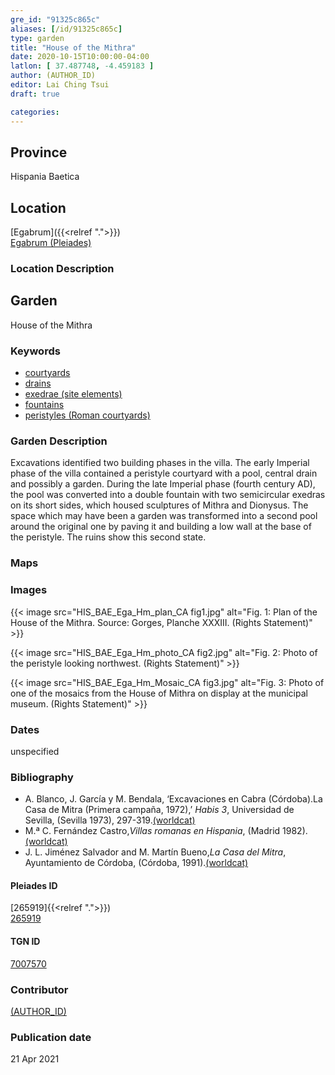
 ```yaml
---
gre_id: "91325c865c"
aliases: [/id/91325c865c]
type: garden
title: "House of the Mithra"
date: 2020-10-15T10:00:00-04:00
latlon: [ 37.487748, -4.459183 ]
author: (AUTHOR_ID)
editor: Lai Ching Tsui
draft: true

categories:
---
```


## Province
Hispania Baetica

<!--### Province Description-->

<!-- DESCRIPTION -->


## Location

[Egabrum]({{<relref ".">}}) \
[Egabrum (Pleiades)](https://pleiades.stoa.org/places/265919)

### Location Description

<!--## Sublocation-->

<!--
[AREA WITHIN LOCATION, LIKE “PALATINE HILL”](GEOREFERENCE LINK)
A sublocation is any area larger than an individual garden, but located within a location. I would always try to include a link to a controlled vocabulary here if possible. This ID may well be different from the Garden ID, e.g., Pompeii versus a Garden in one of the houses which has its own Pleiades ID.
-->

<!--### Sublocation Description-->

<!-- DESCRIPTION -->

## Garden

House of the Mithra

### Keywords

- [courtyards](http://vocab.getty.edu/page/aat/300004095)
- [drains](http://vocab.getty.edu/page/aat/300052564)
- [exedrae (site elements)](http://vocab.getty.edu/page/aat/300081589)
- [fountains](http://vocab.getty.edu/page/aat/300006179)
- [peristyles (Roman courtyards)](http://vocab.getty.edu/page/aat/300004029)
<!-- [Doric order]-->
<!-- [triclinium]-->

### Garden Description

Excavations identified two building phases in the villa. The early Imperial phase of the villa contained a peristyle courtyard with a pool, central drain and possibly a garden. During the late Imperial phase (fourth century AD), the pool was converted into a double fountain with two semicircular exedras on its short sides, which housed sculptures of Mithra and Dionysus. The space which may have been a garden was transformed into a second pool around the original one by paving it and building a low wall at the base of the peristyle. The ruins show this second state.


### Maps

<!--
{{< image src="FILENAME" alt="ALT_TEXT" title="CAPTION" >}}
-->

<!--### Plans-->

<!--
{{< image src="FILENAME" alt="ALT_TEXT" title="CAPTION" >}}
-->

### Images

{{< image src="HIS_BAE_Ega_Hm_plan_CA fig1.jpg" alt="Fig. 1: Plan of the House of the Mithra.  Source: Gorges, Planche XXXIII. (Rights Statement)" >}}

{{< image src="HIS_BAE_Ega_Hm_photo_CA fig2.jpg" alt="Fig. 2: Photo of the peristyle looking northwest. (Rights Statement)" >}}

{{< image src="HIS_BAE_Ega_Hm_Mosaic_CA fig3.jpg" alt="Fig. 3: Photo of one of the mosaics from the House of Mithra on display at the municipal museum. (Rights Statement)" >}}



### Dates

unspecified

### Bibliography

* A. Blanco, J. García y M. Bendala, ‘Excavaciones en Cabra (Córdoba).La Casa de Mitra (Primera campaña, 1972),’ *Habis 3*, Universidad de Sevilla, (Sevilla 1973), 297-319.[(worldcat)](http://www.worldcat.org/oclc/920418457)
* M.ª C. Fernández Castro,*Villas romanas en Hispania*, (Madrid 1982). [(worldcat)](http://www.worldcat.org/oclc/876519837)
* J. L. Jiménez Salvador and M. Martín Bueno,*La Casa del Mitra*, Ayuntamiento de Córdoba, (Córdoba, 1991).[(worldcat)](http://www.worldcat.org/oclc/490626772)



<!--#### Periodo ID-->

<!-- [PERIODO_ID](https://pleiades.stoa.org/places/PLEIADES_ID) -->

#### Pleiades ID
[265919]{{<relref ".">}}) \
[265919](https://pleiades.stoa.org/places/265919)

#### TGN ID
[7007570](http://vocab.getty.edu/page/tgn/7007570)

### Contributor
[(AUTHOR_ID)](link) <!-- - (ORCID: [xxx](link)) -->

### Publication date

21 Apr 2021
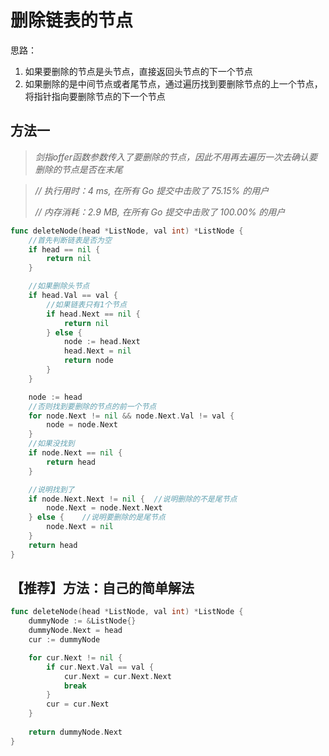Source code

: # 删除链表的节点

思路：

1. 如果要删除的节点是头节点，直接返回头节点的下一个节点
2. 如果删除的是中间节点或者尾节点，通过遍历找到要删除节点的上一个节点，将指针指向要删除节点的下一个节点

## 方法一
> *剑指offer函数参数传入了要删除的节点，因此不用再去遍历一次去确认要删除的节点是否在末尾*

> *// 执行用时：4 ms, 在所有 Go 提交中击败了 75.15% 的用户*
>
> *// 内存消耗：2.9 MB, 在所有 Go 提交中击败了 100.00% 的用户*

```go
func deleteNode(head *ListNode, val int) *ListNode {
	//首先判断链表是否为空
	if head == nil {
		return nil
	}

	//如果删除头节点
	if head.Val == val {
		//如果链表只有1个节点
		if head.Next == nil {
			return nil
		} else {
			node := head.Next
			head.Next = nil
			return node
		}
	}

	node := head
	//否则找到要删除的节点的前一个节点
	for node.Next != nil && node.Next.Val != val {
		node = node.Next
	}
	//如果没找到
	if node.Next == nil {
		return head
	}

	//说明找到了
	if node.Next.Next != nil {  //说明删除的不是尾节点
		node.Next = node.Next.Next
	} else {	//说明要删除的是尾节点
		node.Next = nil
	}
	return head
}
```
## 【推荐】方法：自己的简单解法
```go
func deleteNode(head *ListNode, val int) *ListNode {
	dummyNode := &ListNode{}
	dummyNode.Next = head
	cur := dummyNode

	for cur.Next != nil {
		if cur.Next.Val == val {
			cur.Next = cur.Next.Next
			break
		}
		cur = cur.Next
	}
	
	return dummyNode.Next
}
```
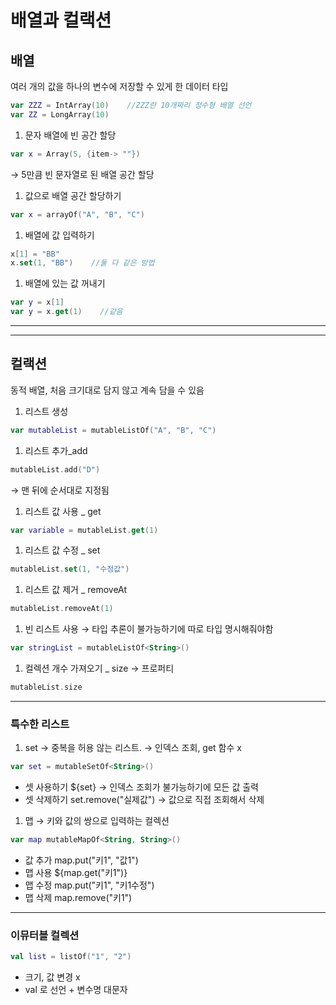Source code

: # 배열과 컬랙션

## 배열

여러 개의 값을 하나의 변수에 저장할 수 있게 한 데이터 타입

```kotlin
var ZZZ = IntArray(10)    //ZZZ란 10개짜리 정수형 배열 선언
var ZZ = LongArray(10)
```

1. 문자 배열에 빈 공간 할당

```kotlin
var x = Array(5, {item-> ""})
```

→ 5만큼 빈 문자열로 된 배열 공간 할당

1. 값으로 배열 공간 할당하기

```kotlin
var x = arrayOf("A", "B", "C")
```

1. 배열에 값 입력하기

```kotlin
x[1] = "BB"
x.set(1, "BB")    //둘 다 같은 방법
```

1. 배열에 있는 값 꺼내기

```kotlin
var y = x[1]
var y = x.get(1)    //같음
```

---

---

## 컬랙션

동적 배열, 처음 크기대로 담지 않고 계속 담을 수 있음

1. 리스트 생성

```kotlin
var mutableList = mutableListOf("A", "B", "C")
```

1. 리스트 추가_add

```kotlin
mutableList.add("D")
```

→ 맨 뒤에 순서대로 지정됨

1. 리스트 값 사용 _ get

```kotlin
var variable = mutableList.get(1)
```

1. 리스트 값 수정 _ set

```kotlin
mutableList.set(1, "수정값")
```

1. 리스트 값 제거 _ removeAt

```kotlin
mutableList.removeAt(1)
```

1. 빈 리스트 사용 → 타입 추론이 불가능하기에 따로 타입 명시해줘야함

```kotlin
var stringList = mutableListOf<String>()
```

1. 컬렉션 개수 가져오기 _ size → 프로퍼티

```kotlin
mutableList.size
```

---

### 특수한 리스트

1. set → 중복을 허용 않는 리스트. → 인덱스 조회, get 함수 x

```kotlin
var set = mutableSetOf<String>()
```

- 셋 사용하기 ${set} → 인덱스 조회가 불가능하기에 모든 값 출력
- 셋 삭제하기 set.remove("실제값") → 값으로 직접 조회해서 삭제

1. 맵 → 키와 값의 쌍으로 입력하는 컬렉션

```kotlin
var map mutableMapOf<String, String>()
```

- 값 추가 map.put("키1", "값1")
- 맵 사용 ${map.get("키1")}
- 맵 수정 map.put("키1", "키1수정")
- 맵 삭제 map.remove("키1")

---

### 이뮤터블 컬렉션

```kotlin
val list = listOf("1", "2")
```

- 크기, 값 변경 x
- val 로 선언 + 변수명 대문자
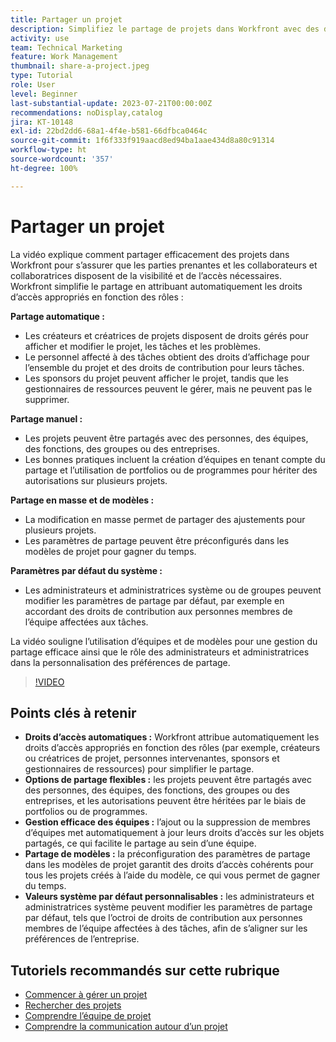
 ```yaml
---
title: Partager un projet
description: Simplifiez le partage de projets dans Workfront avec des droits d’accès automatiques, des options flexibles, une gestion en équipe, un partage de modèles et des valeurs système par défaut personnalisables pour une collaboration rationalisée.
activity: use
team: Technical Marketing
feature: Work Management
thumbnail: share-a-project.jpeg
type: Tutorial
role: User
level: Beginner
last-substantial-update: 2023-07-21T00:00:00Z
recommendations: noDisplay,catalog
jira: KT-10148
exl-id: 22bd2dd6-68a1-4f4e-b581-66dfbca0464c
source-git-commit: 1f6f333f919aacd8ed94ba1aae434d8a80c91314
workflow-type: ht
source-wordcount: '357'
ht-degree: 100%

---
```


# Partager un projet

La vidéo explique comment partager efficacement des projets dans Workfront pour s’assurer que les parties prenantes et les collaborateurs et collaboratrices disposent de la visibilité et de l’accès nécessaires. Workfront simplifie le partage en attribuant automatiquement les droits d’accès appropriés en fonction des rôles :

**Partage automatique :**
* Les créateurs et créatrices de projets disposent de droits gérés pour afficher et modifier le projet, les tâches et les problèmes.
* Le personnel affecté à des tâches obtient des droits d’affichage pour l’ensemble du projet et des droits de contribution pour leurs tâches.
* Les sponsors du projet peuvent afficher le projet, tandis que les gestionnaires de ressources peuvent le gérer, mais ne peuvent pas le supprimer.

**Partage manuel :**
* Les projets peuvent être partagés avec des personnes, des équipes, des fonctions, des groupes ou des entreprises.
* Les bonnes pratiques incluent la création d’équipes en tenant compte du partage et l’utilisation de portfolios ou de programmes pour hériter des autorisations sur plusieurs projets.

**Partage en masse et de modèles :**
* La modification en masse permet de partager des ajustements pour plusieurs projets.
* Les paramètres de partage peuvent être préconfigurés dans les modèles de projet pour gagner du temps.

**Paramètres par défaut du système :**
* Les administrateurs et administratrices système ou de groupes peuvent modifier les paramètres de partage par défaut, par exemple en accordant des droits de contribution aux personnes membres de l’équipe affectées aux tâches.

La vidéo souligne l’utilisation d’équipes et de modèles pour une gestion du partage efficace ainsi que le rôle des administrateurs et administratrices dans la personnalisation des préférences de partage.

>[!VIDEO](https://video.tv.adobe.com/v/3423147/?quality=12&learn=on&enablevpops&captions=fre_fr)

## Points clés à retenir

* **Droits d’accès automatiques :** Workfront attribue automatiquement les droits d’accès appropriés en fonction des rôles (par exemple, créateurs ou créatrices de projet, personnes intervenantes, sponsors et gestionnaires de ressources) pour simplifier le partage.
* **Options de partage flexibles :** les projets peuvent être partagés avec des personnes, des équipes, des fonctions, des groupes ou des entreprises, et les autorisations peuvent être héritées par le biais de portfolios ou de programmes.
* **Gestion efficace des équipes :** l’ajout ou la suppression de membres d’équipes met automatiquement à jour leurs droits d’accès sur les objets partagés, ce qui facilite le partage au sein d’une équipe.
* **Partage de modèles :** la préconfiguration des paramètres de partage dans les modèles de projet garantit des droits d’accès cohérents pour tous les projets créés à l’aide du modèle, ce qui vous permet de gagner du temps.
* **Valeurs système par défaut personnalisables :** les administrateurs et administratrices système peuvent modifier les paramètres de partage par défaut, tels que l’octroi de droits de contribution aux personnes membres de l’équipe affectées à des tâches, afin de s’aligner sur les préférences de l’entreprise.


## Tutoriels recommandés sur cette rubrique

* [Commencer à gérer un projet](/help/manage-work/projects/getting-started-manage-a-project.md)
* [Rechercher des projets](/help/manage-work/projects/find-projects.md)
* [Comprendre l’équipe de projet](/help/manage-work/projects/understand-the-project-team.md)
* [Comprendre la communication autour d’un projet](/help/manage-work/projects/understand-project-communication.md)

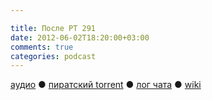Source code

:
 ```yaml
---

title: После РТ 291
date: 2012-06-02T18:20:00+03:00
comments: true
categories: podcast
---
```

[аудио](http://cdn.radio-t.com/rt291post.mp3) ● [пиратский torrent](http://pirates.radio-t.com/torrents/rt291post.mp3.torrent) ● [лог чата](http://chat.radio-t.com/logs/radio-t-291.html) ● [wiki](http://wiki.radio-t.com/%D0%9F%D0%BE%D1%81%D0%BB%D0%B5_%D0%A0%D0%A2_291)<audio src="http://cdn.radio-t.com/rt291post.mp3" preload="none">
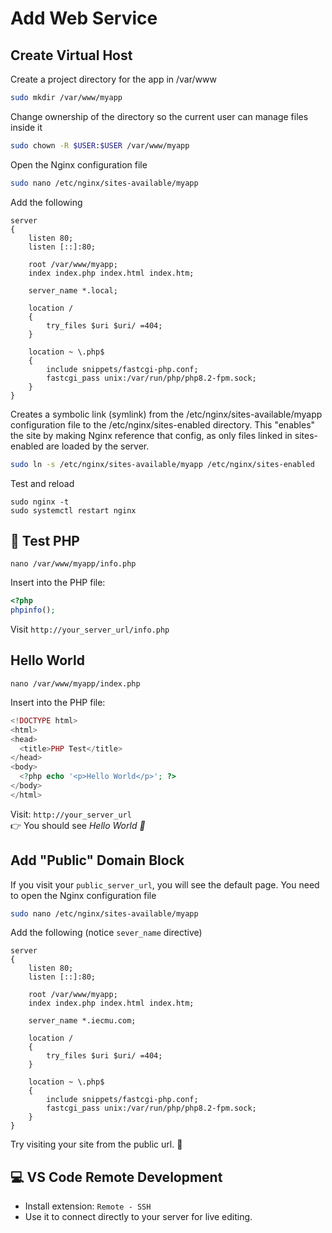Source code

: # Add Web Service

## Create Virtual Host

Create a project directory for the app in /var/www

```bash
sudo mkdir /var/www/myapp
```

Change ownership of the directory so the current user can manage files inside it

```bash
sudo chown -R $USER:$USER /var/www/myapp
```

Open the Nginx configuration file

```bash
sudo nano /etc/nginx/sites-available/myapp
```

Add the following

```nginx
server
{
	listen 80;
	listen [::]:80;

	root /var/www/myapp;
	index index.php index.html index.htm;

	server_name *.local;

	location /
	{
		try_files $uri $uri/ =404;
	}

	location ~ \.php$
	{
		include snippets/fastcgi-php.conf;
		fastcgi_pass unix:/var/run/php/php8.2-fpm.sock;
	}
}

```

Creates a symbolic link (symlink) from the /etc/nginx/sites-available/myapp configuration file to the /etc/nginx/sites-enabled directory. This "enables" the site by making Nginx reference that config, as only files linked in sites-enabled are loaded by the server.

```bash
sudo ln -s /etc/nginx/sites-available/myapp /etc/nginx/sites-enabled
```

Test and reload

```
sudo nginx -t
sudo systemctl restart nginx
```

## 🐘 Test PHP

```
nano /var/www/myapp/info.php
```

Insert into the PHP file:

```php
<?php
phpinfo();
```

Visit `http://your_server_url/info.php`

## Hello World

```
nano /var/www/myapp/index.php
```

Insert into the PHP file:

```php
<!DOCTYPE html>
<html>
<head>
  <title>PHP Test</title>
</head>
<body>
  <?php echo '<p>Hello World</p>'; ?>
</body>
</html>
```

Visit: `http://your_server_url`  
👉 You should see _Hello World 🎉_

## Add "Public" Domain Block

If you visit your `public_server_url`, you will see the default page. You need to open the Nginx configuration file

```bash
sudo nano /etc/nginx/sites-available/myapp
```

Add the following (notice `sever_name` directive)

```nginx
server
{
	listen 80;
	listen [::]:80;

	root /var/www/myapp;
	index index.php index.html index.htm;

	server_name *.iecmu.com;

	location /
	{
		try_files $uri $uri/ =404;
	}

	location ~ \.php$
	{
		include snippets/fastcgi-php.conf;
		fastcgi_pass unix:/var/run/php/php8.2-fpm.sock;
	}
}

```

Try visiting your site from the public url. 🎉

## 💻 VS Code Remote Development

- Install extension: `Remote - SSH`
- Use it to connect directly to your server for live editing.
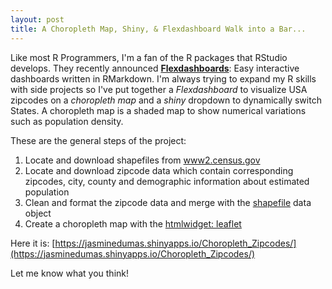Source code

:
 ```yaml
---
layout: post
title: A Choropleth Map, Shiny, & Flexdashboard Walk into a Bar...
---
```


Like most R Programmers, I'm a fan of the R packages that RStudio develops. They recently announced [**Flexdashboards**](https://blog.rstudio.org/2016/05/17/flexdashboard-easy-interactive-dashboards-for-r/): Easy interactive dashboards written in RMarkdown. I'm always trying to expand my R skills with side projects so I've put together a *Flexdashboard* to visualize USA zipcodes on a *choropleth map* and a *shiny* dropdown to dynamically switch States. A choropleth map is a shaded map to show numerical variations such as population density. 

These are the general steps of the project: 

1. Locate and download shapefiles from [www2.census.gov](www2.census.gov) 
2. Locate and download zipcode data which contain corresponding zipcodes, city, county and demographic information about estimated population
3. Clean and format the zipcode data and merge with the [shapefile](https://en.wikipedia.org/wiki/Shapefile) data object
4. Create a choropleth map with the [htmlwidget: leaflet](https://rstudio.github.io/leaflet/)

Here it is: [https://jasminedumas.shinyapps.io/Choropleth_Zipcodes/](https://jasminedumas.shinyapps.io/Choropleth_Zipcodes/)

Let me know what you think!
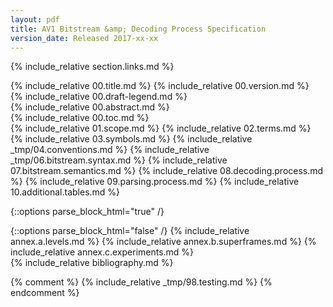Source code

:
```yaml
---
layout: pdf
title: AV1 Bitstream &amp; Decoding Process Specification
version_date: Released 2017-xx-xx
---
```


{% include_relative section.links.md %}
<div id="frontmatter">
  <div id="cover" markdown="1">
  {% include_relative 00.title.md %}
  {% include_relative 00.version.md %}
  </div>
  <div id="draft-legend" class="alert alert-danger" markdown="1">
  {% include_relative 00.draft-legend.md %}
  </div>
  <div id="abstract" markdown="1">
  {% include_relative 00.abstract.md %}
  </div>
  <div id="toc" markdown="1">
  {% include_relative 00.toc.md %}
  </div>
</div>
<div style="counter-reset: page"></div>
{% include_relative 01.scope.md %}
{% include_relative 02.terms.md %}
{% include_relative 03.symbols.md %}
{% include_relative _tmp/04.conventions.md %}
{% include_relative _tmp/06.bitstream.syntax.md %}
{% include_relative 07.bitstream.semantics.md %}
{% include_relative 08.decoding.process.md %}
{% include_relative 09.parsing.process.md %}
{% include_relative 10.additional.tables.md %}

{::options parse_block_html="true" /}
<div class="annex">
{::options parse_block_html="false" /}
{% include_relative annex.a.levels.md %}
{% include_relative annex.b.superframes.md %}
{% include_relative annex.c.experiments.md %}
</div>

<div id="biblio" markdown="1">
{% include_relative bibliography.md %}
</div>

{% comment %}
{% include_relative _tmp/98.testing.md %}
{% endcomment %}
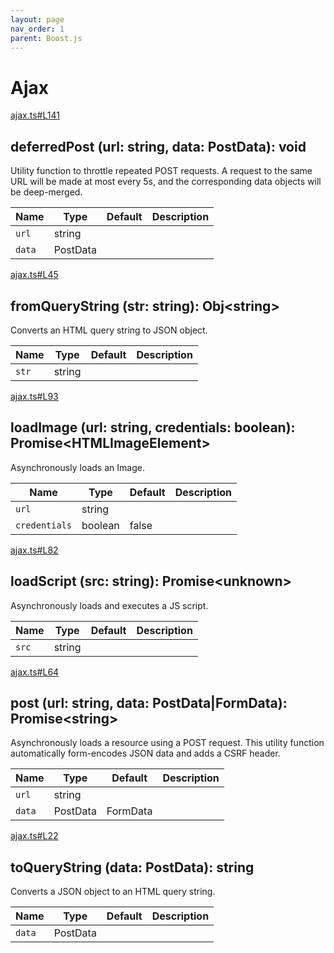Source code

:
 ```yaml
---
layout: page
nav_order: 1
parent: Boost.js
---
```


# Ajax

<div class="docs-item" markdown="1">

<div><a class="source" target="_blank" href="https://github.com/mathigon/boost.js/tree/master/src/ajax.ts#L141">ajax.ts#L141</a></div>

## deferredPost <span class="signature">(url: string, data: PostData): void</span>

Utility function to throttle repeated POST requests. A request to the same
URL will be made at most every 5s, and the corresponding data objects will
be deep-merged.

| Name | Type | Default | Description |
| --- | --- | --- | --- |
| `url` | string |  |  |
| `data` | PostData |  |  |


</div>

<div class="docs-item" markdown="1">

<div><a class="source" target="_blank" href="https://github.com/mathigon/boost.js/tree/master/src/ajax.ts#L45">ajax.ts#L45</a></div>

## fromQueryString <span class="signature">(str: string): Obj&lt;string&gt;</span>

Converts an HTML query string to JSON object.

| Name | Type | Default | Description |
| --- | --- | --- | --- |
| `str` | string |  |  |


</div>

<div class="docs-item" markdown="1">

<div><a class="source" target="_blank" href="https://github.com/mathigon/boost.js/tree/master/src/ajax.ts#L93">ajax.ts#L93</a></div>

## loadImage <span class="signature">(url: string, credentials: boolean): Promise&lt;HTMLImageElement&gt;</span>

Asynchronously loads an Image.

| Name | Type | Default | Description |
| --- | --- | --- | --- |
| `url` | string |  |  |
| `credentials` | boolean | false |  |


</div>

<div class="docs-item" markdown="1">

<div><a class="source" target="_blank" href="https://github.com/mathigon/boost.js/tree/master/src/ajax.ts#L82">ajax.ts#L82</a></div>

## loadScript <span class="signature">(src: string): Promise&lt;unknown&gt;</span>

Asynchronously loads and executes a JS script.

| Name | Type | Default | Description |
| --- | --- | --- | --- |
| `src` | string |  |  |


</div>

<div class="docs-item" markdown="1">

<div><a class="source" target="_blank" href="https://github.com/mathigon/boost.js/tree/master/src/ajax.ts#L64">ajax.ts#L64</a></div>

## post <span class="signature">(url: string, data: PostData|FormData): Promise&lt;string&gt;</span>

Asynchronously loads a resource using a POST request. This utility function
automatically form-encodes JSON data and adds a CSRF header.

| Name | Type | Default | Description |
| --- | --- | --- | --- |
| `url` | string |  |  |
| `data` | PostData|FormData |  |  |


</div>

<div class="docs-item" markdown="1">

<div><a class="source" target="_blank" href="https://github.com/mathigon/boost.js/tree/master/src/ajax.ts#L22">ajax.ts#L22</a></div>

## toQueryString <span class="signature">(data: PostData): string</span>

Converts a JSON object to an HTML query string.

| Name | Type | Default | Description |
| --- | --- | --- | --- |
| `data` | PostData |  |  |


</div>
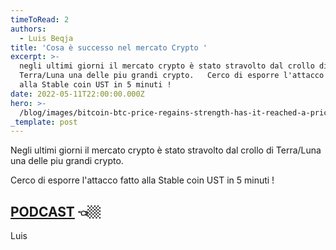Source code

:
 ```yaml
---
timeToRead: 2
authors:
  - Luis Beqja
title: 'Cosa è successo nel mercato Crypto '
excerpt: >-
  negli ultimi giorni il mercato crypto è stato stravolto dal crollo di
  Terra/Luna una delle piu grandi crypto.   Cerco di esporre l'attacco fatto
  alla Stable coin UST in 5 minuti ! 
date: 2022-05-11T22:00:00.000Z
hero: >-
  /blog/images/bitcoin-btc-price-regains-strength-has-it-reached-a-price-floor.png
_template: post
---
```


Negli ultimi giorni il mercato crypto è stato stravolto dal crollo di Terra/Luna una delle piu grandi crypto.

Cerco di esporre l'attacco fatto alla Stable coin UST in 5 minuti !

## [**PODCAST**](https://www.luisbeqja.com/images/podcast01.mp4 "https://www.luisbeqja.com/images/podcast01.mp4") **👈🏼**

Luis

WHAT THE EXERCISE ASKS:
Check each line of the entries for the string "title". Copy the lines that have it.

EXPECTED ANSWER:
title: "House of the Mithra"
{{< image src="FILENAME" alt="ALT_TEXT" title="CAPTION" >}}
{{< image src="FILENAME" alt="ALT_TEXT" title="CAPTION" >}}
title: Partager un projet
title: После РТ 291
  <title>PHP Test</title>
title: A Choropleth Map, Shiny, & Flexdashboard Walk into a Bar...
title: AV1 Bitstream &amp; Decoding Process Specification
  {% include_relative 00.title.md %}
title: 'Cosa è successo nel mercato Crypto '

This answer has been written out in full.